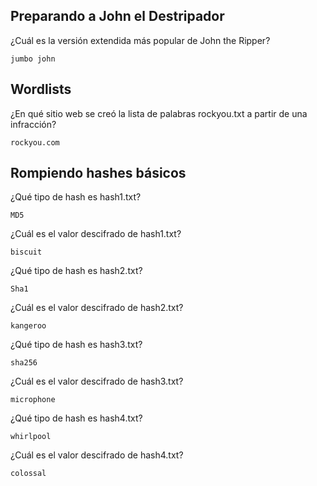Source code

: ## Preparando a John el Destripador

¿Cuál es la versión extendida más popular de John the Ripper?

    jumbo john

## Wordlists

¿En qué sitio web se creó la lista de palabras rockyou.txt a partir de una infracción?

    rockyou.com

## Rompiendo hashes básicos

¿Qué tipo de hash es hash1.txt?
    
    MD5

¿Cuál es el valor descifrado de hash1.txt?
 
    biscuit

¿Qué tipo de hash es hash2.txt?
 
    Sha1

¿Cuál es el valor descifrado de hash2.txt?
 
    kangeroo

¿Qué tipo de hash es hash3.txt?
 
    sha256

¿Cuál es el valor descifrado de hash3.txt?
 
    microphone

¿Qué tipo de hash es hash4.txt?
 
    whirlpool

¿Cuál es el valor descifrado de hash4.txt?
 
    colossal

○ ○ ○

→ **Exercise brief**
Each line of the material that includes the string "rockyou" is to be counted; give only the final number.

→ **Answer to this problem**
2